## Task to carry out
From the listing below, copy every line with the word "name".

## Data for this task
=== Begin Enclosure ===

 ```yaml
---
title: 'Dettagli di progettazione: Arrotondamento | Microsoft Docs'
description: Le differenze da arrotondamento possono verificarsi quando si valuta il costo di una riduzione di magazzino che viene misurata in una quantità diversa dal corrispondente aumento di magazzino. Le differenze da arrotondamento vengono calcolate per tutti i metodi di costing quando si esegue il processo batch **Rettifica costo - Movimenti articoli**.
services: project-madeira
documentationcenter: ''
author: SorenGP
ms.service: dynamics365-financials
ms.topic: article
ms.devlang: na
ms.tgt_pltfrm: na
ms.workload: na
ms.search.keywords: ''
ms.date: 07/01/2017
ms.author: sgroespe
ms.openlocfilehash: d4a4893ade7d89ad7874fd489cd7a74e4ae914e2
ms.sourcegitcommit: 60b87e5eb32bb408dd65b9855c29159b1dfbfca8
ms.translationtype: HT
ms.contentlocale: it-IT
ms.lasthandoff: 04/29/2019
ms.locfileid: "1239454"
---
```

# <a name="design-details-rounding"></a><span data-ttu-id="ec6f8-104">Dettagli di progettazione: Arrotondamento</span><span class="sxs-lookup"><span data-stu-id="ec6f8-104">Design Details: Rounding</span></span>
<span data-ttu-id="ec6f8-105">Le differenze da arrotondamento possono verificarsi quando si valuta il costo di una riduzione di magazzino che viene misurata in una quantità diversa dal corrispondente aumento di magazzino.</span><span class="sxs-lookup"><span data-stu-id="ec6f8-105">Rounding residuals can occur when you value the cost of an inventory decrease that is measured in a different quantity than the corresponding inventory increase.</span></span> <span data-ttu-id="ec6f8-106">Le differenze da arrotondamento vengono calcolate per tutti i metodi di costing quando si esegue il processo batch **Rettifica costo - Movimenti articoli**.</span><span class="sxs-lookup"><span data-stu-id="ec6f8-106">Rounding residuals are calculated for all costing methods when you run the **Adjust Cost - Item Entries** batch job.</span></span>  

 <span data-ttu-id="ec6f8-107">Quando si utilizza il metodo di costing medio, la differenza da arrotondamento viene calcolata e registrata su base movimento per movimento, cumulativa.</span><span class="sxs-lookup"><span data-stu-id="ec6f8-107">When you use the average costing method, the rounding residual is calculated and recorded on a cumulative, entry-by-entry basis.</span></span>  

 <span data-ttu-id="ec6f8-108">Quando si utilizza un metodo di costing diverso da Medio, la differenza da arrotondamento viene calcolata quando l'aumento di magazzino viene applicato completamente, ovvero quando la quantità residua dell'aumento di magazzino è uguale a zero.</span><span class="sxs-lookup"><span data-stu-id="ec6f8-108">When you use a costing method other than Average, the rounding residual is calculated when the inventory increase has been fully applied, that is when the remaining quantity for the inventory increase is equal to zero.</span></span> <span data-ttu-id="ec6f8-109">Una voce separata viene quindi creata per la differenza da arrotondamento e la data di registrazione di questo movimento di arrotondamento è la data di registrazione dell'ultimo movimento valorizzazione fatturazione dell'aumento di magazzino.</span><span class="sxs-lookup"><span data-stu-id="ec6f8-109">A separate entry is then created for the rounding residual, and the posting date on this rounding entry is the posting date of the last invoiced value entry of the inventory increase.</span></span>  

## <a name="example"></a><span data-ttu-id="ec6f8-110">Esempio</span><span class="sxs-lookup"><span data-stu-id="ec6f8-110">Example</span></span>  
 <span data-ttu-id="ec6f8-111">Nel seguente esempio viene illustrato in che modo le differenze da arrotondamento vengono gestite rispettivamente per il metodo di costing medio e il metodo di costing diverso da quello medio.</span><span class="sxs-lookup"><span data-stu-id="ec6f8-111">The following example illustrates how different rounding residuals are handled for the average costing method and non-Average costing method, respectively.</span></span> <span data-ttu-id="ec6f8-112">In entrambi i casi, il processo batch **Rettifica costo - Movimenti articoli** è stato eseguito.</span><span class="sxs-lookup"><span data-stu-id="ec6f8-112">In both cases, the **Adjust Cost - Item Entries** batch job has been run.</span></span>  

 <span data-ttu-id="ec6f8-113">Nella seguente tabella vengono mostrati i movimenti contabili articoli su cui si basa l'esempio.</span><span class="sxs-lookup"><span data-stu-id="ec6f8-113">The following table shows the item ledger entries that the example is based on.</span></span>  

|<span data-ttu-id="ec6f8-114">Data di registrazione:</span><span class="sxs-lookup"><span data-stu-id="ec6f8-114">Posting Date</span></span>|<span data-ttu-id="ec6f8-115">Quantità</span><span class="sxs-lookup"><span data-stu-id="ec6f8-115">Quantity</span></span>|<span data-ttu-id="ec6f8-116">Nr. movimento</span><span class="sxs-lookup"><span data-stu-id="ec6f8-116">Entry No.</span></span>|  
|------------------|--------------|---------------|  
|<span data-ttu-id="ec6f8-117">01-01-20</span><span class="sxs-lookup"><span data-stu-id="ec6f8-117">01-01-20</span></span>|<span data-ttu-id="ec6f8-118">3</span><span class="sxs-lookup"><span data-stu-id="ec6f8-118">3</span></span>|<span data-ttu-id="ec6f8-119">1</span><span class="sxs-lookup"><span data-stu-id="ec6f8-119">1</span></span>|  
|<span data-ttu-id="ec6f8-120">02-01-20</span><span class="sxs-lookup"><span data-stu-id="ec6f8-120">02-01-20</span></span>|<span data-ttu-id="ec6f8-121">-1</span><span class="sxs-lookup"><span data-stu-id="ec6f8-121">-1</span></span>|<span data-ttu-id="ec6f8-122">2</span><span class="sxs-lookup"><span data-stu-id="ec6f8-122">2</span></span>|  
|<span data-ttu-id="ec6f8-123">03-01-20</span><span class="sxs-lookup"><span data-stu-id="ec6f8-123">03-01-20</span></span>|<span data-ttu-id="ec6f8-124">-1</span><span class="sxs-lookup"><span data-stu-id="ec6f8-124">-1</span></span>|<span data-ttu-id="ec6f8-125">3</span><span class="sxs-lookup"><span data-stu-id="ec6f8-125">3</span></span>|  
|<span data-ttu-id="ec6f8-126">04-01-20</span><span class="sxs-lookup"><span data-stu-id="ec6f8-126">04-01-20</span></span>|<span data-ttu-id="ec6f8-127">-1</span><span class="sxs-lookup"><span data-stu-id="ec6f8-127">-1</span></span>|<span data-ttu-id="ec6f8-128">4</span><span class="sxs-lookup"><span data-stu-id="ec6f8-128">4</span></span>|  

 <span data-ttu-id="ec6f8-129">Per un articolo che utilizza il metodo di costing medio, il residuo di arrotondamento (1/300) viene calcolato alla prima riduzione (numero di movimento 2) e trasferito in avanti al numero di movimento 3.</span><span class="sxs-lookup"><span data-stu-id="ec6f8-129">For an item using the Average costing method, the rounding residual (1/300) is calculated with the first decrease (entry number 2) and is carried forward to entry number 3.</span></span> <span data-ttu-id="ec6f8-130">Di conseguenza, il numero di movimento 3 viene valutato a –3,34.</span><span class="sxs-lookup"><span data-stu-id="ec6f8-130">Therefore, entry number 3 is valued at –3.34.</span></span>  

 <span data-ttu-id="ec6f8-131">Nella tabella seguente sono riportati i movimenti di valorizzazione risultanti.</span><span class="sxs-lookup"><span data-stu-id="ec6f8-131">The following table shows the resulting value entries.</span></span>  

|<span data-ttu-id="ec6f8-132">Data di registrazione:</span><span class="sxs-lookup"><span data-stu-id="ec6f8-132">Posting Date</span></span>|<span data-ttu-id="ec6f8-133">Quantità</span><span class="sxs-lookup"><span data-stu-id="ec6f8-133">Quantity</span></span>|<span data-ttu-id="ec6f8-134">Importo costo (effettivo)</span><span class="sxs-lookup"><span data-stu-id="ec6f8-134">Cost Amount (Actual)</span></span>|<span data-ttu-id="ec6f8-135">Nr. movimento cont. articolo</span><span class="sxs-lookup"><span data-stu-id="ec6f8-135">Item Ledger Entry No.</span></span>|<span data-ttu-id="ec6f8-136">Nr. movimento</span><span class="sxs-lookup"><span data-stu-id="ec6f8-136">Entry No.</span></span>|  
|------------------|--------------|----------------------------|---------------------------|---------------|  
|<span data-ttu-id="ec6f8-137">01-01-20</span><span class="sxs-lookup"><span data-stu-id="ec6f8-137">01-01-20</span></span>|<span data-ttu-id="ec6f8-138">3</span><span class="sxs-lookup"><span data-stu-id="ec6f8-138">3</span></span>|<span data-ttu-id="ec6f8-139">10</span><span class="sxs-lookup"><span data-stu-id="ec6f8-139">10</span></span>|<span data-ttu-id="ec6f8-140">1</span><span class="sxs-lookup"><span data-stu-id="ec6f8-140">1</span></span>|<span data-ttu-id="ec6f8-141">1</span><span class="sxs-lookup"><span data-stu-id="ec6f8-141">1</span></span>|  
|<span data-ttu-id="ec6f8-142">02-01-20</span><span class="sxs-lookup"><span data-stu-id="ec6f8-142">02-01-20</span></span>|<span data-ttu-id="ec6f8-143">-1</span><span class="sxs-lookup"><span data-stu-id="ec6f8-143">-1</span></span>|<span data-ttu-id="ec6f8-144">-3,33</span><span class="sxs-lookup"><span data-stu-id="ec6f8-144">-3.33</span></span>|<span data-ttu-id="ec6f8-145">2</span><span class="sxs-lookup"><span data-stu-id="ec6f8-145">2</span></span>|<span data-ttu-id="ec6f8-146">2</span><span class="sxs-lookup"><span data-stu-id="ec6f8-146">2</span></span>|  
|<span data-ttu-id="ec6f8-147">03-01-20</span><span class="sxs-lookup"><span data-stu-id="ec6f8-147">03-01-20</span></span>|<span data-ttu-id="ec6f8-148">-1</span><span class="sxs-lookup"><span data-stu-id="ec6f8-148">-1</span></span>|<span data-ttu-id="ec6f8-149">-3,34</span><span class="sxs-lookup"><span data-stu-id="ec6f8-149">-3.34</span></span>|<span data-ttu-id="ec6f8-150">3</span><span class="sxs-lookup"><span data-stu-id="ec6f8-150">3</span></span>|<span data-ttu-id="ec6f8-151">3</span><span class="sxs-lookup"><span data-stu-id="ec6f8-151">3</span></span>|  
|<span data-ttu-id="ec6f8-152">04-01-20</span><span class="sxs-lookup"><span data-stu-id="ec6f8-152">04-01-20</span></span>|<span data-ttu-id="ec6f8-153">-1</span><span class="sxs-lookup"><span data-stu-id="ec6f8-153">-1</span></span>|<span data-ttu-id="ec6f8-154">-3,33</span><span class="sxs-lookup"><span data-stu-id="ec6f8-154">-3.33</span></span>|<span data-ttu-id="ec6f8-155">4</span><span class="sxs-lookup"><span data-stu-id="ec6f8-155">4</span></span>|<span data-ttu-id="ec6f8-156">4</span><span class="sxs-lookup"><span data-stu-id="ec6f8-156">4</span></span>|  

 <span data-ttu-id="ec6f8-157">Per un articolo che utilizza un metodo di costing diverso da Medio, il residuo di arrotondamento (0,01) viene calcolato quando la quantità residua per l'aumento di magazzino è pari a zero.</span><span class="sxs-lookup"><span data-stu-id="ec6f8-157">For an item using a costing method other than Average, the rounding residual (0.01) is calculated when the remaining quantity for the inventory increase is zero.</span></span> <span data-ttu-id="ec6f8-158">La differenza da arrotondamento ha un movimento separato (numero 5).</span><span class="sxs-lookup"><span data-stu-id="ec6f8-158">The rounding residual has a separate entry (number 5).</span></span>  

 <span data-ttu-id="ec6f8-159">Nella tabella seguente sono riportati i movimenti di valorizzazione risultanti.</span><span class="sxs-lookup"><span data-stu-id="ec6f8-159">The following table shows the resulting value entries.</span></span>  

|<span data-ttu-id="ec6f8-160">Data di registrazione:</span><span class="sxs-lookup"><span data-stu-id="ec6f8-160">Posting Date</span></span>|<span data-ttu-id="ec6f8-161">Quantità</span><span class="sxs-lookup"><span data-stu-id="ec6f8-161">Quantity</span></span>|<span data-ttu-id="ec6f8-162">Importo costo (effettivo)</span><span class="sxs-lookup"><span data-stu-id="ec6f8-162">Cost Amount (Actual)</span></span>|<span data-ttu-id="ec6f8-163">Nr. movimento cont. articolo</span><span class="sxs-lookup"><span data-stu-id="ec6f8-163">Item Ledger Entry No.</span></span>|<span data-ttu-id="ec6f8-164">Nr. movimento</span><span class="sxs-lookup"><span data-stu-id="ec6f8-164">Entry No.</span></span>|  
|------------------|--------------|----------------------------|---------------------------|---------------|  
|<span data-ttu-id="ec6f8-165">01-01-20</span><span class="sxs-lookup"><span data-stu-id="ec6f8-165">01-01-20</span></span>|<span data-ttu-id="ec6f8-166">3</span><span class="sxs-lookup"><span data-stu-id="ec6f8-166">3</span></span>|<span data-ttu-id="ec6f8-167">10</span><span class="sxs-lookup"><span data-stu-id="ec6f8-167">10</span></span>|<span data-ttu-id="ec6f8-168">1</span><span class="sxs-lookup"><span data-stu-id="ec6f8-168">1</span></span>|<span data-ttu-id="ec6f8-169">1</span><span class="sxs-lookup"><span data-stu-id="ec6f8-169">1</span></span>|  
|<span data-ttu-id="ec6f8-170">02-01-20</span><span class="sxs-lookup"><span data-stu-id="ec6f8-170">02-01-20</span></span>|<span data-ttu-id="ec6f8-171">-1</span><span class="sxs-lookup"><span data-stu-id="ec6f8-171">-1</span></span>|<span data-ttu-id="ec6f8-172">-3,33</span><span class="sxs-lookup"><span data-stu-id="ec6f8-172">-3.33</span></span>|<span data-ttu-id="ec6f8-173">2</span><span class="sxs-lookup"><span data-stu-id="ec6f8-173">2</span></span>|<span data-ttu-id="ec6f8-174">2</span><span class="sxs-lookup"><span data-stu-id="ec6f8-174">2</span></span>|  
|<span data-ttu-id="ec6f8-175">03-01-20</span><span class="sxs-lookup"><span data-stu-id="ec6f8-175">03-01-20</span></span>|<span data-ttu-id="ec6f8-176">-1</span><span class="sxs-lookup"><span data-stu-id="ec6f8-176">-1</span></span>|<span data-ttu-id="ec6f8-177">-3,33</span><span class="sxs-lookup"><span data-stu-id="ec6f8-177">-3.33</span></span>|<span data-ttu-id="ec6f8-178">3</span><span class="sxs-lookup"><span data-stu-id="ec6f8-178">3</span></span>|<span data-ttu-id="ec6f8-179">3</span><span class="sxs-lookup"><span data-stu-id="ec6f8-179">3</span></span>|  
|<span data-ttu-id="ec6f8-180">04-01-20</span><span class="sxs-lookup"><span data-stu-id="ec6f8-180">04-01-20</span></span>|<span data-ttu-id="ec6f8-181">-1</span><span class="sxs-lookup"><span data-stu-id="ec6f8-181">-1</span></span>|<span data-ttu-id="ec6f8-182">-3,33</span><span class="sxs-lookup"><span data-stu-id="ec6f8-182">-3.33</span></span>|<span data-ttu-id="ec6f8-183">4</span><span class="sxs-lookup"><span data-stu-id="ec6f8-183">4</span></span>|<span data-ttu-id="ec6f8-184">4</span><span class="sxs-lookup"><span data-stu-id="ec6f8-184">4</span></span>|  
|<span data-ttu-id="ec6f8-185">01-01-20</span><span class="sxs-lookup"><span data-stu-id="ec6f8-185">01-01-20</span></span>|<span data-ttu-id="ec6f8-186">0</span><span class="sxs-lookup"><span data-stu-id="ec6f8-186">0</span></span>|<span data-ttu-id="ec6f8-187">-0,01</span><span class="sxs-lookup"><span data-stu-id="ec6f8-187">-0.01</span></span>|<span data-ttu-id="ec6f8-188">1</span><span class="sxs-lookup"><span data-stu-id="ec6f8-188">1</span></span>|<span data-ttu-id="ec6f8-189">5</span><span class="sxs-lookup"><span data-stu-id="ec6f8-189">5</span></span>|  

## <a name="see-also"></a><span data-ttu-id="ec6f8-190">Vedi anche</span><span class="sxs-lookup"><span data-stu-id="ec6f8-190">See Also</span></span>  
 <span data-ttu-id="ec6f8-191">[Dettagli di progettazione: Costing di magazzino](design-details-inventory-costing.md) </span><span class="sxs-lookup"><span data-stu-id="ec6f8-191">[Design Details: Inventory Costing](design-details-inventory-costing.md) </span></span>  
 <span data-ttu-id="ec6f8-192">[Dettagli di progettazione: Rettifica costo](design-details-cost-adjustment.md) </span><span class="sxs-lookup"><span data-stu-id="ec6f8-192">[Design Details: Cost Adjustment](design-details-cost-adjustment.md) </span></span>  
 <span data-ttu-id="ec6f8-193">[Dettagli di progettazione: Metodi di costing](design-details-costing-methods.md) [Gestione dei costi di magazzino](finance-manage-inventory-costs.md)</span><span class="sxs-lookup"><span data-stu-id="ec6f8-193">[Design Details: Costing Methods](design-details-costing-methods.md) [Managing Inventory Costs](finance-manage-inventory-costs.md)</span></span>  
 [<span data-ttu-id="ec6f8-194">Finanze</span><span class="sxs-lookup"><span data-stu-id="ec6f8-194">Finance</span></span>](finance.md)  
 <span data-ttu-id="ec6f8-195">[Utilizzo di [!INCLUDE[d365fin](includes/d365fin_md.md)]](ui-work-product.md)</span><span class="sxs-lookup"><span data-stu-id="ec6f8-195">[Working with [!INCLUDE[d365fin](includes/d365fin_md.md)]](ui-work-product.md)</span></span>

=== End Enclosure ===

## Response to this exercise
# <a name="design-details-rounding"></a><span data-ttu-id="ec6f8-104">Dettagli di progettazione: Arrotondamento</span><span class="sxs-lookup"><span data-stu-id="ec6f8-104">Design Details: Rounding</span></span>
## <a name="example"></a><span data-ttu-id="ec6f8-110">Esempio</span><span class="sxs-lookup"><span data-stu-id="ec6f8-110">Example</span></span>  
## <a name="see-also"></a><span data-ttu-id="ec6f8-190">Vedi anche</span><span class="sxs-lookup"><span data-stu-id="ec6f8-190">See Also</span></span>  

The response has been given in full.